Advanced Large Language Models (LLMs) have achieved impressive performance
across a wide range of complex and long-context natural language tasks.
However, performing long-context LLM inference locally on a commodity GPU (a
PC) with privacy concerns remains challenging due to the increasing memory
demands of the key-value (KV) cache. Existing systems typically identify
important tokens and selectively offload their KV data to GPU and CPU memory.

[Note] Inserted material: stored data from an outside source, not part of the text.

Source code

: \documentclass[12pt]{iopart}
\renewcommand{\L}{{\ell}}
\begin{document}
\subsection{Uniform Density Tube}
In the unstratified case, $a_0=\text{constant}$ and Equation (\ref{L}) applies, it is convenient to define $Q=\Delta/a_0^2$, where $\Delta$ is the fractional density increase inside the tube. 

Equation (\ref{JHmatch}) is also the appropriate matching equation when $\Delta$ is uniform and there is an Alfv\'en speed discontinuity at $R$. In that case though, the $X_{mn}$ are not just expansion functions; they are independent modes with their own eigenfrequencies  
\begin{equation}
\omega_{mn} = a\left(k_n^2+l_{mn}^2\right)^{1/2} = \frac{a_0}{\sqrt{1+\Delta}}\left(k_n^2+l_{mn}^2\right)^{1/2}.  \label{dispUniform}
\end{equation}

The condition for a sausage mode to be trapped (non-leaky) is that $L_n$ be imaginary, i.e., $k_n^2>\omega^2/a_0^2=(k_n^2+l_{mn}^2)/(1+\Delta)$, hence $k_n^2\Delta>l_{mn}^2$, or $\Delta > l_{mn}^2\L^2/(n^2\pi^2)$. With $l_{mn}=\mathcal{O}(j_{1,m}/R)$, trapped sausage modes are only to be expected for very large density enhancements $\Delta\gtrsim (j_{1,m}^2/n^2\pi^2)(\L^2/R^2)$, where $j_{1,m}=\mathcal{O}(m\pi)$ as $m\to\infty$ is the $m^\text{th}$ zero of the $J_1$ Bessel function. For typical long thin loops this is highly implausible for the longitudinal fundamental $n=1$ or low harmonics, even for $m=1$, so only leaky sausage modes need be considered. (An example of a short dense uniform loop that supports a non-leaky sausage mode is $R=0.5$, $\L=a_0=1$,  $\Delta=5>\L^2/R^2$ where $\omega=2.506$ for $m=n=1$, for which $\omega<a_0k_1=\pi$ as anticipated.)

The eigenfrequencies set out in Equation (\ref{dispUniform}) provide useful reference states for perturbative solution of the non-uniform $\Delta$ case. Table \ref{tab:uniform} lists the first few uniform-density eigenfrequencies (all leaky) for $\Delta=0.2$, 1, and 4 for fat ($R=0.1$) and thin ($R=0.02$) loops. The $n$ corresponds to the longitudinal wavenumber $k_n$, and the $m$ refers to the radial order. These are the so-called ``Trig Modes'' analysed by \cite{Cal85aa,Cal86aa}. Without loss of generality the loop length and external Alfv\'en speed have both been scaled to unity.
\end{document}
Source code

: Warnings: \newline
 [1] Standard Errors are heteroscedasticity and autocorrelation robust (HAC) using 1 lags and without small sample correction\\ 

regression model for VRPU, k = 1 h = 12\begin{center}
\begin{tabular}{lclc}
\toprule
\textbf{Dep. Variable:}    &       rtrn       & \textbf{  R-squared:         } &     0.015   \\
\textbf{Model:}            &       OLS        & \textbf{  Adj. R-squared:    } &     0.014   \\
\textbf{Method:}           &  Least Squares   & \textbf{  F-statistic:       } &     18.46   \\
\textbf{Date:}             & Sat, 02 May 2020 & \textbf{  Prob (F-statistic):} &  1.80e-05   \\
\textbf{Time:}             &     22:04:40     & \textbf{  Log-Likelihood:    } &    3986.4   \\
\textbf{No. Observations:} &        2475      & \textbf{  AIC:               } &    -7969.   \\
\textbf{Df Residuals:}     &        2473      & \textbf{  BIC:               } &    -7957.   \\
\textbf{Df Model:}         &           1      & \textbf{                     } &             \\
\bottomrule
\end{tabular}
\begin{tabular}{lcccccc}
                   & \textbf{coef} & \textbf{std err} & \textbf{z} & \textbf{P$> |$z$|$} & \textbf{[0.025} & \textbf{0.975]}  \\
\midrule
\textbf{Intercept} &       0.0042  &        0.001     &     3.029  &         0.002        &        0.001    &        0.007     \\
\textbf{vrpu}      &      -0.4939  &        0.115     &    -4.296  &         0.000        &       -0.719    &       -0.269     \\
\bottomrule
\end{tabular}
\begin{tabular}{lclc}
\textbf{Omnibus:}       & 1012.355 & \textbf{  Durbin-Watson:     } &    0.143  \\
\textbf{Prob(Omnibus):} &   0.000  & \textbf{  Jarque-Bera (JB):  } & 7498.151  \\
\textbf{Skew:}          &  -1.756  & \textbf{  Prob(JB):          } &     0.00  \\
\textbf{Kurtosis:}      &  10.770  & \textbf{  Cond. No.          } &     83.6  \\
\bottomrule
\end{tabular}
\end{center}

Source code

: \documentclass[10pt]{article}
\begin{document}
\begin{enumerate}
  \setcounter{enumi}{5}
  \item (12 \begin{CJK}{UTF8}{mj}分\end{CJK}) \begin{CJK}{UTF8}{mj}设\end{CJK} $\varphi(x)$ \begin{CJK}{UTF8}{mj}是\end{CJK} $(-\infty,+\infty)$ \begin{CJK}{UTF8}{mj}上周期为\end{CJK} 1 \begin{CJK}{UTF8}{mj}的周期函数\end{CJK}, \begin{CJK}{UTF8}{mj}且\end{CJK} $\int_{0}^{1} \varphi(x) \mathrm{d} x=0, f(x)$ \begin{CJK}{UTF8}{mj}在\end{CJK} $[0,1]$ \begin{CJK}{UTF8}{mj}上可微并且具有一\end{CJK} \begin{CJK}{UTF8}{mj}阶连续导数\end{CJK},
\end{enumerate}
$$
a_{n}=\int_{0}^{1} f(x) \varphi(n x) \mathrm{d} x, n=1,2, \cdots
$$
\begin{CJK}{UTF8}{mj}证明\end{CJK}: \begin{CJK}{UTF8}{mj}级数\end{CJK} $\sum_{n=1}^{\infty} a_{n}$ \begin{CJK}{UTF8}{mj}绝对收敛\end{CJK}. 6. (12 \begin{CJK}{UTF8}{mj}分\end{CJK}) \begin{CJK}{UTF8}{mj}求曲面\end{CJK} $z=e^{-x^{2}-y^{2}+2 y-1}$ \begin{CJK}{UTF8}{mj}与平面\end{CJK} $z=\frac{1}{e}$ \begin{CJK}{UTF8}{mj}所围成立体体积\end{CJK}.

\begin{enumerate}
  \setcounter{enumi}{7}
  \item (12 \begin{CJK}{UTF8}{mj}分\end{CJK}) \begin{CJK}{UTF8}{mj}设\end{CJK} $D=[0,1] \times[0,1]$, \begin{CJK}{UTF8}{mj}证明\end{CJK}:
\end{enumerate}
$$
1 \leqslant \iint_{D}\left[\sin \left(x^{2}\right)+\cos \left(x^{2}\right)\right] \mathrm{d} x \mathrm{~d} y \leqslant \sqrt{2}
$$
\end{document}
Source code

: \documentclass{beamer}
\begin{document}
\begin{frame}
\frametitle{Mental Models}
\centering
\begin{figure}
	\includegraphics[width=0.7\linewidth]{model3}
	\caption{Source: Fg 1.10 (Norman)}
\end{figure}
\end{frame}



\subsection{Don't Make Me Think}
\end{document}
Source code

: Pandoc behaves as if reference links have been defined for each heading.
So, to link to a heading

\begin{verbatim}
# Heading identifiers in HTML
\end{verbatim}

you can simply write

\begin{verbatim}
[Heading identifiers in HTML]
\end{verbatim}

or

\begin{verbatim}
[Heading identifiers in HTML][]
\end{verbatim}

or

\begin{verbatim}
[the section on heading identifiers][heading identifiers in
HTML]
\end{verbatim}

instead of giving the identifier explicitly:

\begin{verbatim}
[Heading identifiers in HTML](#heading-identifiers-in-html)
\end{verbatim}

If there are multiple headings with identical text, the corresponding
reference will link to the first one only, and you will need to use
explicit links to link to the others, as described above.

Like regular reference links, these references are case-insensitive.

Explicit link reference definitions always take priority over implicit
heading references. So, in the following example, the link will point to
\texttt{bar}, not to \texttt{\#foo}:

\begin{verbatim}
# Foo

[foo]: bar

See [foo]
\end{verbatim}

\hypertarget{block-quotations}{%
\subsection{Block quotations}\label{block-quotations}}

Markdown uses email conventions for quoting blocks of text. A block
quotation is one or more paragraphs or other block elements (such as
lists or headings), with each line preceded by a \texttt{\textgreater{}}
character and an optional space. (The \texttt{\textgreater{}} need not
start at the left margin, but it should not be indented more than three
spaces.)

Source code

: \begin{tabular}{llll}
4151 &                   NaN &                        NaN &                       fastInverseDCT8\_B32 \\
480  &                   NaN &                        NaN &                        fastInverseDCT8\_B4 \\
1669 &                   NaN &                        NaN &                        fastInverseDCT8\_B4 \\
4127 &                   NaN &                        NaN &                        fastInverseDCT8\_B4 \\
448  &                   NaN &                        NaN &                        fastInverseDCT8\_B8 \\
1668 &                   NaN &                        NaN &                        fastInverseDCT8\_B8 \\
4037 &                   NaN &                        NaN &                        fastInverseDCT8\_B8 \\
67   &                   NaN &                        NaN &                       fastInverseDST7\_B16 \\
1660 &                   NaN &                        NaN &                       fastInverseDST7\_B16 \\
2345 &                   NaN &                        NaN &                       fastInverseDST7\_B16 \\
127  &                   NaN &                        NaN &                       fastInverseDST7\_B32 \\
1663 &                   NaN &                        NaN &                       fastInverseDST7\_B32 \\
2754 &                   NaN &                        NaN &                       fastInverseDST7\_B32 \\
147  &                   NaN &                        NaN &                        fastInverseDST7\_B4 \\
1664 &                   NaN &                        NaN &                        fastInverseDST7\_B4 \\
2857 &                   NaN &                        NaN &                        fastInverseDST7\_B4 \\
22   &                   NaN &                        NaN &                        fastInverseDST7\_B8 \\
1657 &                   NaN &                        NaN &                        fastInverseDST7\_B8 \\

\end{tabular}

The KV data needs to be offloaded to disk due to the limited memory on a
commodity GPU, but the process is bottlenecked by token importance evaluation
overhead and the disk's low bandwidth. In this paper, we present LeoAM, the
first efficient importance-aware long-context LLM inference system for a single
commodity GPU with adaptive hierarchical GPU-CPU-Disk KV management. Our system
employs an adaptive KV management strategy that partitions KV data into
variable-sized chunks based on the skewed distribution of attention weights
across different layers to reduce computational and additional transmission
overheads. Moreover, we propose a lightweight KV abstract method, which
minimizes transmission latency by storing and extracting the KV abstract of
each chunk on disk instead of the full KV data. LeoAM also leverages the
dynamic compression and pipeline techniques to further accelerate inference.
Experimental results demonstrate that LongInfer achieves an average inference
latency speedup of 3.46x, while maintaining comparable LLM response quality. In
scenarios with larger batch sizes, it achieves up to a 5.47x speedup.